[DATA FOR REVIEW]:
....

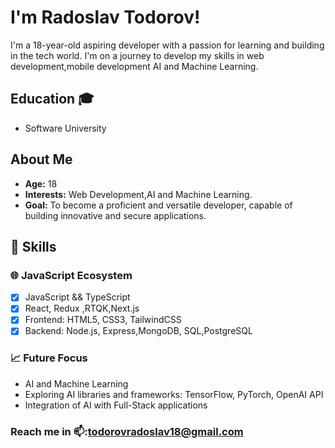 
#  I'm Radoslav Todorov!

I'm a 18-year-old aspiring developer with a passion for learning and building in the tech world. I'm on a journey to develop my skills in  web development,mobile development AI and Machine Learning.
## Education 🎓
- Software University
## About Me

- **Age:** 18
- **Interests:** Web Development,AI and Machine Learning.
- **Goal:** To become a proficient and versatile developer, capable of building innovative and secure applications.


## 🚀 Skills

### 🌐 JavaScript Ecosystem  
- [x]  JavaScript && TypeScript
- [x] React, Redux ,RTQK,Next.js
- [x] Frontend: HTML5, CSS3, TailwindCSS  
- [x] Backend: Node.js, Express,MongoDB, SQL,PostgreSQL

### 📈 Future Focus  
- AI and Machine Learning 
- Exploring AI libraries and frameworks: TensorFlow, PyTorch, OpenAI API  
- Integration of AI with Full-Stack applications  


### Reach me in 📫:todorovradoslav18@gmail.com
<!---
Radolsav16/Radolsav16 is a ✨ special ✨ repository because its `README.md` (this file) appears on your GitHub profile.
You can click the Preview link to take a look at your changes.
--->
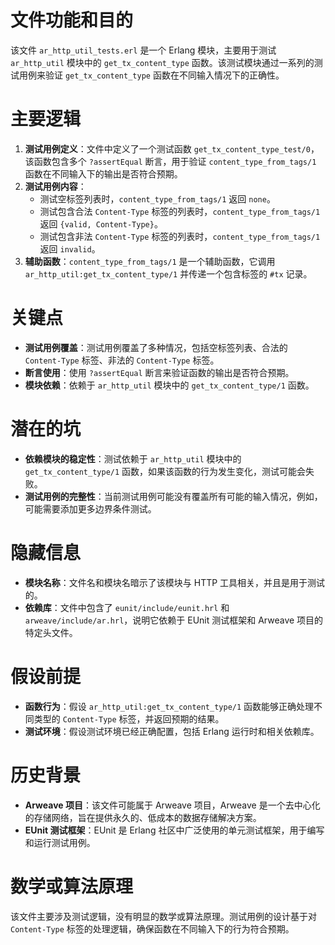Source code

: # 文件功能和目的
该文件 `ar_http_util_tests.erl` 是一个 Erlang 模块，主要用于测试 `ar_http_util` 模块中的 `get_tx_content_type` 函数。该测试模块通过一系列的测试用例来验证 `get_tx_content_type` 函数在不同输入情况下的正确性。

# 主要逻辑
1. **测试用例定义**：文件中定义了一个测试函数 `get_tx_content_type_test/0`，该函数包含多个 `?assertEqual` 断言，用于验证 `content_type_from_tags/1` 函数在不同输入下的输出是否符合预期。
2. **测试用例内容**：
   - 测试空标签列表时，`content_type_from_tags/1` 返回 `none`。
   - 测试包含合法 `Content-Type` 标签的列表时，`content_type_from_tags/1` 返回 `{valid, Content-Type}`。
   - 测试包含非法 `Content-Type` 标签的列表时，`content_type_from_tags/1` 返回 `invalid`。
3. **辅助函数**：`content_type_from_tags/1` 是一个辅助函数，它调用 `ar_http_util:get_tx_content_type/1` 并传递一个包含标签的 `#tx` 记录。

# 关键点
- **测试用例覆盖**：测试用例覆盖了多种情况，包括空标签列表、合法的 `Content-Type` 标签、非法的 `Content-Type` 标签。
- **断言使用**：使用 `?assertEqual` 断言来验证函数的输出是否符合预期。
- **模块依赖**：依赖于 `ar_http_util` 模块中的 `get_tx_content_type/1` 函数。

# 潜在的坑
- **依赖模块的稳定性**：测试依赖于 `ar_http_util` 模块中的 `get_tx_content_type/1` 函数，如果该函数的行为发生变化，测试可能会失败。
- **测试用例的完整性**：当前测试用例可能没有覆盖所有可能的输入情况，例如，可能需要添加更多边界条件测试。

# 隐藏信息
- **模块名称**：文件名和模块名暗示了该模块与 HTTP 工具相关，并且是用于测试的。
- **依赖库**：文件中包含了 `eunit/include/eunit.hrl` 和 `arweave/include/ar.hrl`，说明它依赖于 EUnit 测试框架和 Arweave 项目的特定头文件。

# 假设前提
- **函数行为**：假设 `ar_http_util:get_tx_content_type/1` 函数能够正确处理不同类型的 `Content-Type` 标签，并返回预期的结果。
- **测试环境**：假设测试环境已经正确配置，包括 Erlang 运行时和相关依赖库。

# 历史背景
- **Arweave 项目**：该文件可能属于 Arweave 项目，Arweave 是一个去中心化的存储网络，旨在提供永久的、低成本的数据存储解决方案。
- **EUnit 测试框架**：EUnit 是 Erlang 社区中广泛使用的单元测试框架，用于编写和运行测试用例。

# 数学或算法原理
该文件主要涉及测试逻辑，没有明显的数学或算法原理。测试用例的设计基于对 `Content-Type` 标签的处理逻辑，确保函数在不同输入下的行为符合预期。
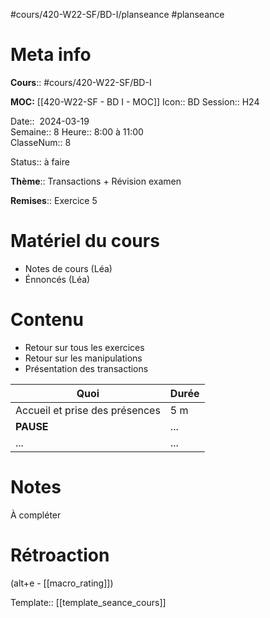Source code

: #cours/420-W22-SF/BD-I/planseance #planseance
# Meta info

**Cours**:: #cours/420-W22-SF/BD-I 

**MOC:** [[420-W22-SF - BD I - MOC]]
Icon::  <span class="chip cours-1">BD</span>
Session:: H24

Date::  2024-03-19  
Semaine:: 8
Heure:: 8:00 à 11:00  
ClasseNum:: 8

Status:: <span class="chip not-ready">à faire</span> 

**Thème**:: Transactions + Révision examen

**Remises**:: Exercice 5

# Matériel du cours
* Notes de cours (Léa)
* Énnoncés (Léa)
# Contenu
* Retour sur tous les exercices
* Retour sur les manipulations
* Présentation des transactions

| Quoi                           | Durée |
| ------------------------------ | ----- |
| Accueil et prise des présences | 5 m   |
| **PAUSE**                      | ...   |
| ...                            | ...   |
# Notes
À compléter

# Rétroaction
(alt+e - [[macro_rating]])

Template:: [[template_seance_cours]]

....

Reproduce exactly the lines from the one with "de cours (Léa)" through the end of the entries above, both ends included.

[YOUR RESPONSE]:
* Notes de cours (Léa)
* Énnoncés (Léa)
# Contenu
* Retour sur tous les exercices
* Retour sur les manipulations
* Présentation des transactions

| Quoi                           | Durée |
| ------------------------------ | ----- |
| Accueil et prise des présences | 5 m   |
| **PAUSE**                      | ...   |
| ...                            | ...   |
# Notes
À compléter

# Rétroaction
(alt+e - [[macro_rating]])

Template:: [[template_seance_cours]]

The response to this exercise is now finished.